◆ Task brief: Output only the line that contains "of the planet.|" and the lines after it, all verbatim, through the last one below.

^^^^^^^^^^^^^^^^

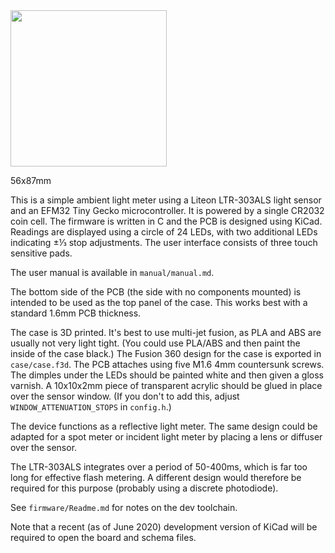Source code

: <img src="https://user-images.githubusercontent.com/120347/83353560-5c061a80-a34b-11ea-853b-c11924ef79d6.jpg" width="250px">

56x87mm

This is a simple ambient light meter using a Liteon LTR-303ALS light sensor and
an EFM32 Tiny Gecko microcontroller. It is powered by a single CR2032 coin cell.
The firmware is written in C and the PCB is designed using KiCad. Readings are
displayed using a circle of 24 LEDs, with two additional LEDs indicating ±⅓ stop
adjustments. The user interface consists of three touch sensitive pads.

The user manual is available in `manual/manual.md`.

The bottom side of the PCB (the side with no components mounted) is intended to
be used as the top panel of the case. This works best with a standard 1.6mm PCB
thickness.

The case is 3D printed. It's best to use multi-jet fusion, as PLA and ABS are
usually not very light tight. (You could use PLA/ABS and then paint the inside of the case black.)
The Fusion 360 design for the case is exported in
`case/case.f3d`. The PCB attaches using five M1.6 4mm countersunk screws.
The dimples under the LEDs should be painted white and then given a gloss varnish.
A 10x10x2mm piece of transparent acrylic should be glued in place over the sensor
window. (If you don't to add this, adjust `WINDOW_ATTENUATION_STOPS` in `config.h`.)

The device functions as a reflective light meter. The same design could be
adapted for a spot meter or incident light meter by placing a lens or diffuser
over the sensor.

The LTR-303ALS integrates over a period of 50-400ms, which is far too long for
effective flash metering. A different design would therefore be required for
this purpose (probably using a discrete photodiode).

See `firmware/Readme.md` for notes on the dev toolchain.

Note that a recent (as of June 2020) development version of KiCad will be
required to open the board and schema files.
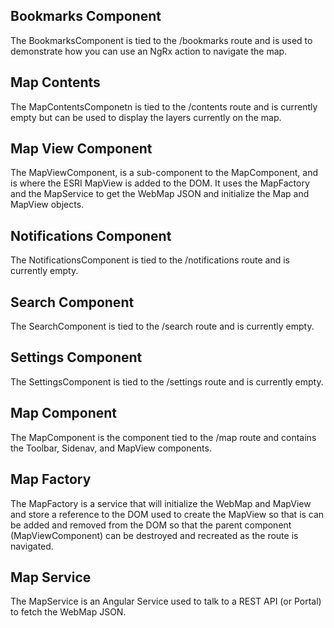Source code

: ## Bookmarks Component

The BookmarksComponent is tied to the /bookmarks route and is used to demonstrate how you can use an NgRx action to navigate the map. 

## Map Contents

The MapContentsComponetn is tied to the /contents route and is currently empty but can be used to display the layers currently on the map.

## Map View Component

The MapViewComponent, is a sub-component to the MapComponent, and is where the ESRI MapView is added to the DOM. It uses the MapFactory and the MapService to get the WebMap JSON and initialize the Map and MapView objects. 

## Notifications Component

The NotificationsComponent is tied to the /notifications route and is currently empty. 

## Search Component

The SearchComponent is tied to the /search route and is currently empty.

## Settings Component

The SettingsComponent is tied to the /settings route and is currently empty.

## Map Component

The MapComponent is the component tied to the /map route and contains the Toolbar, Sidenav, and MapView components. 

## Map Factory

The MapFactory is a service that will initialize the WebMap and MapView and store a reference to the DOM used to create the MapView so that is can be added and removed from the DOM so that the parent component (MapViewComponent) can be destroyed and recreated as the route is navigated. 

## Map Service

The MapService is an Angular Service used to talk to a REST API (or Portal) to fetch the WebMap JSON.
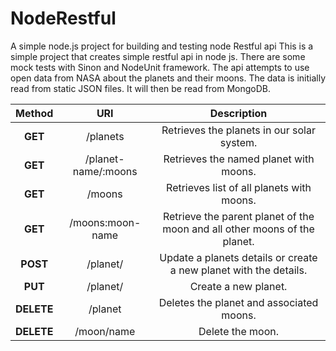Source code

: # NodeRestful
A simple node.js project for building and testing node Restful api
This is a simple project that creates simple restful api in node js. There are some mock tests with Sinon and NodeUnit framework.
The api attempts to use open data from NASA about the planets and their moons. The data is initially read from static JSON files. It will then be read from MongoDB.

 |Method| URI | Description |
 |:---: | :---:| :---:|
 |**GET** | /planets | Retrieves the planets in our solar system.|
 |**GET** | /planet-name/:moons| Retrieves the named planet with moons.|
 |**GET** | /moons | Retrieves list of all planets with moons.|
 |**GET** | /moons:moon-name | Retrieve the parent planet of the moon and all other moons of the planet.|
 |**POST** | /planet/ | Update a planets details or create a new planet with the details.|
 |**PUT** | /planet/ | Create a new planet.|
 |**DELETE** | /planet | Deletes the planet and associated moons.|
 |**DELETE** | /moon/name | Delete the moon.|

^^^^^^^^^^^^^^^^

◆ Answer box:
 |**GET** | /moons:moon-name | Retrieve the parent planet of the moon and all other moons of the planet.|
 |**POST** | /planet/ | Update a planets details or create a new planet with the details.|
 |**PUT** | /planet/ | Create a new planet.|
 |**DELETE** | /planet | Deletes the planet and associated moons.|
 |**DELETE** | /moon/name | Delete the moon.|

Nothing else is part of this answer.